Naturalmente ci sono dei costi da sostenere per favorire e sviluppare
le politiche di mitigazione dei cambiamenti climatici. Sempre nel
rapporto dell'IPCC si legge che i costi stimati variano a seconda degli
obbiettivi da raggiungere e dei paesi coinvolti, ma mediamente
risulterebbero compatibili al mercato perché, pur influenzando
negativamente il PIL, produrrebbero dei co-benefici, ad esempio sulla
salute umana grazie alla diminuzione dell'inquinamento e, a fronte di
maggiori investimenti per l'introduzione di nuove tecnologie, si
potrebbero poi ottenere minori costi di produzione, come potrebbero
pure essere superate alcune inefficienze del mercato cancellando tasse
o sovvenzioni.
I prossimi 20-30 anni saranno decisivi per stabilizzare la presenza di
CO2 in atmosfera e permetterne la successiva diminuzione, tanto
più velocemente si bloccherà il picco di concentrazione
dei gas serra e tanto meno complicato sarà passare
all'inversione di tendenza.
È palese che nella parte del rapporto che indica le linee guida
per i decisori politici gli esperti dell'ONU assegnino un ruolo
fondamentale ai governi e alle loro scelte istituzionali, ma, al di
là delle posizioni dei singoli stati, per noi rimane
fondamentale che ognuno sia soggetto attivo nelle scelte che lo
riguardano.
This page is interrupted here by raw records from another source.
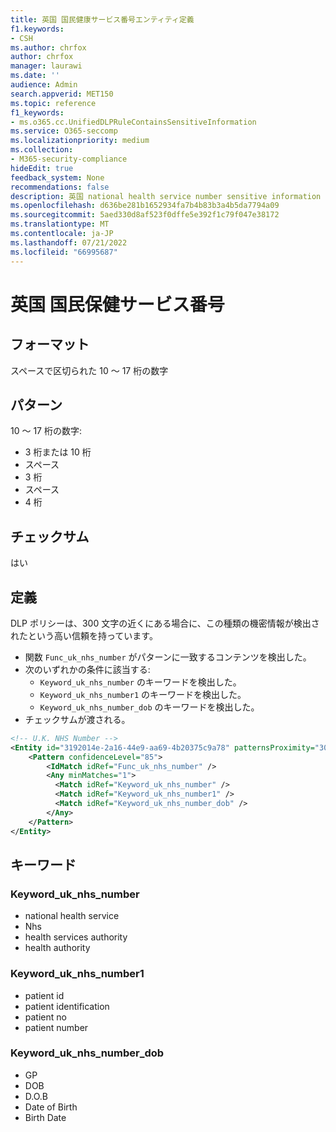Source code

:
 ```yaml
---
title: 英国 国民健康サービス番号エンティティ定義
f1.keywords:
- CSH
ms.author: chrfox
author: chrfox
manager: laurawi
ms.date: ''
audience: Admin
search.appverid: MET150
ms.topic: reference
f1_keywords:
- ms.o365.cc.UnifiedDLPRuleContainsSensitiveInformation
ms.service: O365-seccomp
ms.localizationpriority: medium
ms.collection:
- M365-security-compliance
hideEdit: true
feedback_system: None
recommendations: false
description: 英国 national health service number sensitive information type entity definition.
ms.openlocfilehash: d636be281b1652934fa7b4b83b3a4b5da7794a09
ms.sourcegitcommit: 5aed330d8af523f0dffe5e392f1c79f047e38172
ms.translationtype: MT
ms.contentlocale: ja-JP
ms.lasthandoff: 07/21/2022
ms.locfileid: "66995687"
---
```

# <a name="uk-national-health-service-number"></a>英国 国民保健サービス番号

## <a name="format"></a>フォーマット

スペースで区切られた 10 ～ 17 桁の数字

## <a name="pattern"></a>パターン

10 ～ 17 桁の数字:

- 3 桁または 10 桁
- スペース
- 3 桁
- スペース
- 4 桁

## <a name="checksum"></a>チェックサム

はい

## <a name="definition"></a>定義

DLP ポリシーは、300 文字の近くにある場合に、この種類の機密情報が検出されたという高い信頼を持っています。

- 関数 `Func_uk_nhs_number` がパターンに一致するコンテンツを検出した。
- 次のいずれかの条件に該当する:
    - `Keyword_uk_nhs_number` のキーワードを検出した。
    - `Keyword_uk_nhs_number1` のキーワードを検出した。
    - `Keyword_uk_nhs_number_dob` のキーワードを検出した。
- チェックサムが渡される。

```xml
<!-- U.K. NHS Number -->
<Entity id="3192014e-2a16-44e9-aa69-4b20375c9a78" patternsProximity="300" recommendedConfidence="85">
    <Pattern confidenceLevel="85">
        <IdMatch idRef="Func_uk_nhs_number" />
        <Any minMatches="1">
          <Match idRef="Keyword_uk_nhs_number" />
          <Match idRef="Keyword_uk_nhs_number1" />
          <Match idRef="Keyword_uk_nhs_number_dob" />
        </Any>
    </Pattern>
</Entity>
```

## <a name="keywords"></a>キーワード

### <a name="keyword_uk_nhs_number"></a>Keyword_uk_nhs_number

- national health service
- Nhs
- health services authority
- health authority

### <a name="keyword_uk_nhs_number1"></a>Keyword_uk_nhs_number1

- patient id
- patient identification
- patient no
- patient number

### <a name="keyword_uk_nhs_number_dob"></a>Keyword_uk_nhs_number_dob

- GP
- DOB
- D.O.B
- Date of Birth
- Birth Date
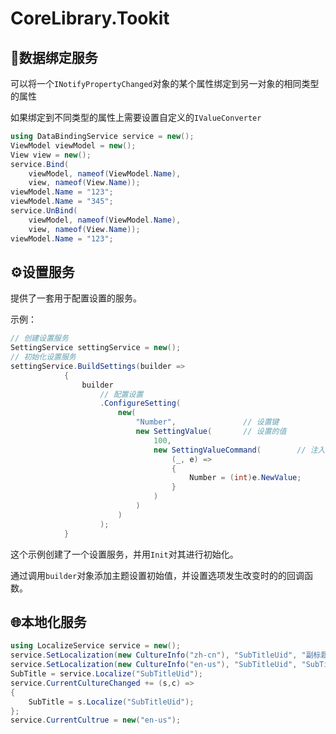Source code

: # CoreLibrary.Tookit

## 🔄️数据绑定服务

可以将一个`INotifyPropertyChanged`对象的某个属性绑定到另一对象的相同类型的属性

如果绑定到不同类型的属性上需要设置自定义的`IValueConverter`

```C#
using DataBindingService service = new();
ViewModel viewModel = new();
View view = new();
service.Bind(
    viewModel, nameof(ViewModel.Name),
    view, nameof(View.Name));
viewModel.Name = "123";
viewModel.Name = "345";
service.UnBind(
    viewModel, nameof(ViewModel.Name),
    view, nameof(View.Name));
viewModel.Name = "123";
```
## ⚙️设置服务

提供了一套用于配置设置的服务。

示例：

```C#
// 创建设置服务
SettingService settingService = new();
// 初始化设置服务
settingService.BuildSettings(builder =>
            {
                builder
                    // 配置设置
                    .ConfigureSetting(
                        new(
                            "Number",				// 设置键
                            new SettingValue(		// 设置的值
                                100,
                                new SettingValueCommand(		// 注入设置命令
                                    (_, e) =>
                                    {
                                        Number = (int)e.NewValue;
                                    }
                                )
                            )
                        )
                    );
            }
```

这个示例创建了一个设置服务，并用`Init`对其进行初始化。

通过调用`builder`对象添加主题设置初始值，并设置选项发生改变时的的回调函数。

## 🌐本地化服务

```C#
using LocalizeService service = new();
service.SetLocalization(new CultureInfo("zh-cn"), "SubTitleUid", "副标题");
service.SetLocalization(new CultureInfo("en-us"), "SubTitleUid", "SubTitle");
SubTitle = service.Localize("SubTitleUid");
service.CurrentCultureChanged += (s,c) =>
{
    SubTitle = s.Localize("SubTitleUid");
};
service.CurrentCultrue = new("en-us");
```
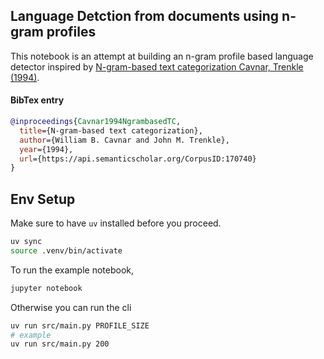 ## Language Detction from documents using n-gram profiles

This notebook is an attempt at building an n-gram profile based language detector inspired by [N-gram-based text categorization Cavnar, Trenkle (1994)](https://sdmines.sdsmt.edu/upload/directory/materials/12247_20070403135416.pdf).



#### BibTex entry
```bibtex
@inproceedings{Cavnar1994NgrambasedTC,
  title={N-gram-based text categorization},
  author={William B. Cavnar and John M. Trenkle},
  year={1994},
  url={https://api.semanticscholar.org/CorpusID:170740}
}
```

## Env Setup

Make sure to have `uv` installed before you proceed.

```bash
uv sync
source .venv/bin/activate
```

To run the example notebook,

```bash
jupyter notebook
```

Otherwise you can run the cli

```bash
uv run src/main.py PROFILE_SIZE
# example
uv run src/main.py 200
```
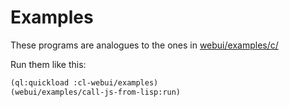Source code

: # Examples

These programs are analogues to the ones in [webui/examples/c/](https://github.com/webui-dev/webui/tree/main/examples/C/)

Run them like this:

```lisp
(ql:quickload :cl-webui/examples)
(webui/examples/call-js-from-lisp:run)
```

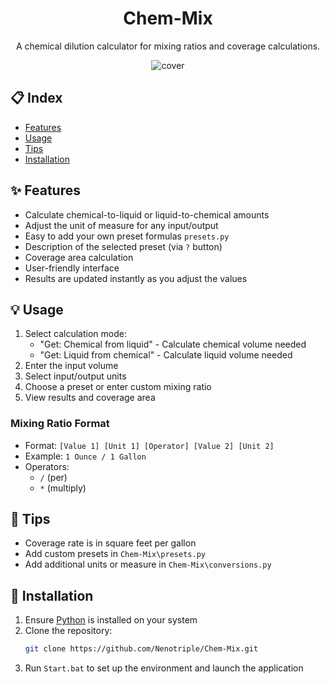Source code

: <h1 align="center"> Chem-Mix</h1>
<p align="center">A chemical dilution calculator for mixing ratios and coverage calculations.</p>
<p align="center"><img src="https://github.com/user-attachments/assets/9460f32f-19f0-4a5e-8e5a-fc5ee835a271" alt="cover"></p>


## 📋 Index
- [Features](#features)
- [Usage](#usage)
- [Tips](#tips)
- [Installation](#installation)


## ✨ Features
- Calculate chemical-to-liquid or liquid-to-chemical amounts
- Adjust the unit of measure for any input/output
- Easy to add your own preset formulas `presets.py`
- Description of the selected preset (via `?` button)
- Coverage area calculation
- User-friendly interface
- Results are updated instantly as you adjust the values


## 💡 Usage
1. Select calculation mode:
   - "Get: Chemical from liquid" - Calculate chemical volume needed
   - "Get: Liquid from chemical" - Calculate liquid volume needed
2. Enter the input volume
3. Select input/output units
4. Choose a preset or enter custom mixing ratio
5. View results and coverage area


### Mixing Ratio Format
- Format: `[Value 1] [Unit 1] [Operator] [Value 2] [Unit 2]`
- Example: `1 Ounce / 1 Gallon`
- Operators:
  - `/` (per)
  - `*` (multiply)


## 💭 Tips
- Coverage rate is in square feet per gallon
- Add custom presets in `Chem-Mix\presets.py`
- Add additional units or measure in `Chem-Mix\conversions.py`


## 🚀 Installation
1. Ensure [Python](https://www.python.org/downloads/) is installed on your system
2. Clone the repository:
   ```bash
   git clone https://github.com/Nenotriple/Chem-Mix.git
   ```
3. Run `Start.bat` to set up the environment and launch the application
Per intenderci, non crediamo che una società con
meno CO2 e con più centrali nucleari sia una società in
assoluto migliore, né ci interessa essere sottomessi ad una
classe dirigente con una spiccata sensibilità ambientale. Rimane
basilare la cooperazione di tutti gli abitanti del pianeta che pur
operando in sinergia allo scopo di evitare un disastro ecologico non
dovrebbero però dimenticare che è ugualmente necessario
riequilibrare la distribuzione delle risorse poiché tutti hanno
diritto ad una vita parimenti dignitosa. Non si può vivere
felici nel "giardino" dove qualcuno usa l'acqua per i fiori e qualcuno
non ne dispone per far crescere il grano.